■ Problem to solve ■
A word-for-word copy of the listing is what's needed; leave out every image.

■ Given records ■
=== Begin Enclosure ===

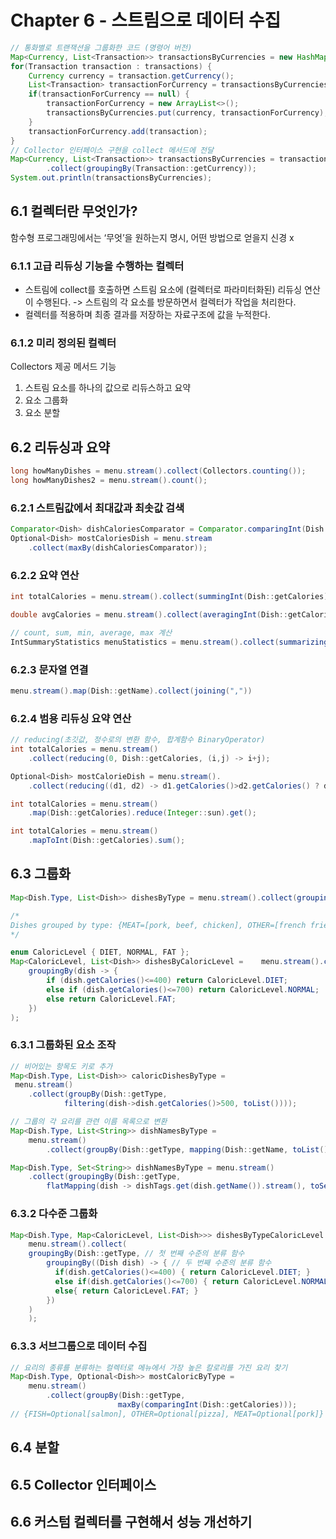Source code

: #  Chapter 6 - 스트림으로 데이터 수집
```java
// 통화별로 트랜잭션을 그룹화한 코드 (명령어 버전)
Map<Currency, List<Transaction>> transactionsByCurrencies = new HashMap<>();
for(Transaction transaction : transactions) {
    Currency currency = transaction.getCurrency();
    List<Transaction> transactionForCurrency = transactionsByCurrencies.get(currency);
    if(transactionForCurrency == null) {
        transactionForCurrency = new ArrayList<>();
        transactionsByCurrencies.put(currency, transactionForCurrency);
    }
    transactionForCurrency.add(transaction);
}
// Collector 인터페이스 구현을 collect 메서드에 전달
Map<Currency, List<Transaction>> transactionsByCurrencies = transactions.stream()
        .collect(groupingBy(Transaction::getCurrency));
System.out.println(transactionsByCurrencies);

```

## 6.1 컬렉터란 무엇인가?
함수형 프로그래밍에서는 ‘무엇’을 원하는지 명시, 어떤 방법으로 얻을지 신경 x

### 6.1.1 고급 리듀싱 기능을 수행하는 컬렉터
- 스트림에 collect를 호출하면 스트림 요소에 (컬렉터로 파라미터화된) 리듀싱 연산이 수행된다. -> 스트림의 각 요소를 방문하면서 컬렉터가 작업을 처리한다.
- 컬렉터를 적용하며 최종 결과를 저장하는 자료구조에 값을 누적한다.

### 6.1.2 미리 정의된 컬렉터
Collectors 제공 메서드 기능
1. 스트림 요소를 하나의 값으로 리듀스하고 요약
2. 요소 그룹화
3. 요소 분할

## 6.2 리듀싱과 요약
```java
long howManyDishes = menu.stream().collect(Collectors.counting());
long howManyDishes2 = menu.stream().count();
```

### 6.2.1 스트림값에서 최대값과 최솟값 검색
```java
Comparator<Dish> dishCaloriesComparator = Comparator.comparingInt(Dish::getCalories);
Optional<Dish> mostCaloriesDish = menu.stream
	.collect(maxBy(dishCaloriesComparator));
```

### 6.2.2 요약 연산
```java
int totalCalories = menu.stream().collect(summingInt(Dish::getCalories));

double avgCalories = menu.stream().collect(averagingInt(Dish::getCalories));

// count, sum, min, average, max 계산
IntSummaryStatistics menuStatistics = menu.stream().collect(summarizingInt(Dish::getCalories));
```
### 6.2.3 문자열 연결
```java
menu.stream().map(Dish::getName).collect(joining(","))
```
### 6.2.4 범용 리듀싱 요약 연산
```java
// reducing(초깃값, 정수로의 변환 함수, 합계함수 BinaryOperator)
int totalCalories = menu.stream()
	.collect(reducing(0, Dish::getCalories, (i,j) -> i+j);

Optional<Dish> mostCalorieDish = menu.stream().
	.collect(reducing((d1, d2) -> d1.getCalories()>d2.getCalories() ? d1 : d2) );

int totalCalories = menu.stream()
	.map(Dish::getCalories).reduce(Integer::sun).get();

int totalCalories = menu.stream()
	.mapToInt(Dish::getCalories).sum();
```

## 6.3 그룹화
```java
Map<Dish.Type, List<Dish>> dishesByType = menu.stream().collect(groupingBy(Dish::getType));

/*
Dishes grouped by type: {MEAT=[pork, beef, chicken], OTHER=[french fries, rice, season fruit, pizza], FISH=[prawns, salmon]}
*/

enum CaloricLevel { DIET, NORMAL, FAT };
Map<CaloricLevel, List<Dish>> dishesByCaloricLevel = 	menu.stream().collect(
    groupingBy(dish -> {
        if (dish.getCalories()<=400) return CaloricLevel.DIET;
        else if (dish.getCalories()<=700) return CaloricLevel.NORMAL;
        else return CaloricLevel.FAT;
    })
);
```

### 6.3.1 그룹화된 요소 조작
```java
// 비어있는 항목도 키로 추가
Map<Dish.Type, List<Dish>> caloricDishesByType = 
 menu.stream()
	.collect(groupBy(Dish::getType, 
			filtering(dish->dish.getCalories()>500, toList())));

// 그룹의 각 요리를 관련 이름 목록으로 변환
Map<Dish.Type, List<String>> dishNamesByType = 
	menu.stream()
		.collect(groupBy(Dish::getType, mapping(Dish::getName, toList())));

Map<Dish.Type, Set<String>> dishNamesByType = menu.stream()
	.collect(groupingBy(Dish::getType,
        flatMapping(dish -> dishTags.get(dish.getName()).stream(), toSet())));
```

### 6.3.2 다수준 그룹화
```java
Map<Dish.Type, Map<CaloricLevel, List<Dish>>> dishesByTypeCaloricLevel = 
	menu.stream().collect(
    groupingBy(Dish::getType, // 첫 번째 수준의 분류 함수
        groupingBy((Dish dish) -> { // 두 번째 수준의 분류 함수
          if(dish.getCalories()<=400) { return CaloricLevel.DIET; }
          else if(dish.getCalories()<=700) { return CaloricLevel.NORMAL; }
          else{ return CaloricLevel.FAT; }
        })
    )
	);
```

### 6.3.3 서브그룹으로 데이터 수집
```java
// 요리의 종류를 분류하는 컬렉터로 메뉴에서 가장 높은 칼로리를 가진 요리 찾기
Map<Dish.Type, Optional<Dish>> mostCaloricByType = 
	menu.stream()
		.collect(groupBy(Dish::getType,
						maxBy(comparingInt(Dish::getCalories)));
// {FISH=Optional[salmon], OTHER=Optional[pizza], MEAT=Optional[pork]}
```

## 6.4 분할

## 6.5 Collector 인터페이스
## 6.6 커스텀 컬렉터를 구현해서 성능 개선하기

=== End Enclosure ===

■ Expected answer ■
Source code

: #  Chapter 6 - 스트림으로 데이터 수집
```java
// 통화별로 트랜잭션을 그룹화한 코드 (명령어 버전)
Map<Currency, List<Transaction>> transactionsByCurrencies = new HashMap<>();
for(Transaction transaction : transactions) {
    Currency currency = transaction.getCurrency();
    List<Transaction> transactionForCurrency = transactionsByCurrencies.get(currency);
    if(transactionForCurrency == null) {
        transactionForCurrency = new ArrayList<>();
        transactionsByCurrencies.put(currency, transactionForCurrency);
    }
    transactionForCurrency.add(transaction);
}
// Collector 인터페이스 구현을 collect 메서드에 전달
Map<Currency, List<Transaction>> transactionsByCurrencies = transactions.stream()
        .collect(groupingBy(Transaction::getCurrency));
System.out.println(transactionsByCurrencies);

```

## 6.1 컬렉터란 무엇인가?
함수형 프로그래밍에서는 ‘무엇’을 원하는지 명시, 어떤 방법으로 얻을지 신경 x

### 6.1.1 고급 리듀싱 기능을 수행하는 컬렉터
- 스트림에 collect를 호출하면 스트림 요소에 (컬렉터로 파라미터화된) 리듀싱 연산이 수행된다. -> 스트림의 각 요소를 방문하면서 컬렉터가 작업을 처리한다.
- 컬렉터를 적용하며 최종 결과를 저장하는 자료구조에 값을 누적한다.

### 6.1.2 미리 정의된 컬렉터
Collectors 제공 메서드 기능
1. 스트림 요소를 하나의 값으로 리듀스하고 요약
2. 요소 그룹화
3. 요소 분할

## 6.2 리듀싱과 요약
```java
long howManyDishes = menu.stream().collect(Collectors.counting());
long howManyDishes2 = menu.stream().count();
```

### 6.2.1 스트림값에서 최대값과 최솟값 검색
```java
Comparator<Dish> dishCaloriesComparator = Comparator.comparingInt(Dish::getCalories);
Optional<Dish> mostCaloriesDish = menu.stream
	.collect(maxBy(dishCaloriesComparator));
```

### 6.2.2 요약 연산
```java
int totalCalories = menu.stream().collect(summingInt(Dish::getCalories));

double avgCalories = menu.stream().collect(averagingInt(Dish::getCalories));

// count, sum, min, average, max 계산
IntSummaryStatistics menuStatistics = menu.stream().collect(summarizingInt(Dish::getCalories));
```
### 6.2.3 문자열 연결
```java
menu.stream().map(Dish::getName).collect(joining(","))
```
### 6.2.4 범용 리듀싱 요약 연산
```java
// reducing(초깃값, 정수로의 변환 함수, 합계함수 BinaryOperator)
int totalCalories = menu.stream()
	.collect(reducing(0, Dish::getCalories, (i,j) -> i+j);

Optional<Dish> mostCalorieDish = menu.stream().
	.collect(reducing((d1, d2) -> d1.getCalories()>d2.getCalories() ? d1 : d2) );

int totalCalories = menu.stream()
	.map(Dish::getCalories).reduce(Integer::sun).get();

int totalCalories = menu.stream()
	.mapToInt(Dish::getCalories).sum();
```

## 6.3 그룹화
```java
Map<Dish.Type, List<Dish>> dishesByType = menu.stream().collect(groupingBy(Dish::getType));

/*
Dishes grouped by type: {MEAT=[pork, beef, chicken], OTHER=[french fries, rice, season fruit, pizza], FISH=[prawns, salmon]}
*/

enum CaloricLevel { DIET, NORMAL, FAT };
Map<CaloricLevel, List<Dish>> dishesByCaloricLevel = 	menu.stream().collect(
    groupingBy(dish -> {
        if (dish.getCalories()<=400) return CaloricLevel.DIET;
        else if (dish.getCalories()<=700) return CaloricLevel.NORMAL;
        else return CaloricLevel.FAT;
    })
);
```

### 6.3.1 그룹화된 요소 조작
```java
// 비어있는 항목도 키로 추가
Map<Dish.Type, List<Dish>> caloricDishesByType = 
 menu.stream()
	.collect(groupBy(Dish::getType, 
			filtering(dish->dish.getCalories()>500, toList())));

// 그룹의 각 요리를 관련 이름 목록으로 변환
Map<Dish.Type, List<String>> dishNamesByType = 
	menu.stream()
		.collect(groupBy(Dish::getType, mapping(Dish::getName, toList())));

Map<Dish.Type, Set<String>> dishNamesByType = menu.stream()
	.collect(groupingBy(Dish::getType,
        flatMapping(dish -> dishTags.get(dish.getName()).stream(), toSet())));
```

### 6.3.2 다수준 그룹화
```java
Map<Dish.Type, Map<CaloricLevel, List<Dish>>> dishesByTypeCaloricLevel = 
	menu.stream().collect(
    groupingBy(Dish::getType, // 첫 번째 수준의 분류 함수
        groupingBy((Dish dish) -> { // 두 번째 수준의 분류 함수
          if(dish.getCalories()<=400) { return CaloricLevel.DIET; }
          else if(dish.getCalories()<=700) { return CaloricLevel.NORMAL; }
          else{ return CaloricLevel.FAT; }
        })
    )
	);
```

### 6.3.3 서브그룹으로 데이터 수집
```java
// 요리의 종류를 분류하는 컬렉터로 메뉴에서 가장 높은 칼로리를 가진 요리 찾기
Map<Dish.Type, Optional<Dish>> mostCaloricByType = 
	menu.stream()
		.collect(groupBy(Dish::getType,
						maxBy(comparingInt(Dish::getCalories)));
// {FISH=Optional[salmon], OTHER=Optional[pizza], MEAT=Optional[pork]}
```

## 6.4 분할

## 6.5 Collector 인터페이스
## 6.6 커스텀 컬렉터를 구현해서 성능 개선하기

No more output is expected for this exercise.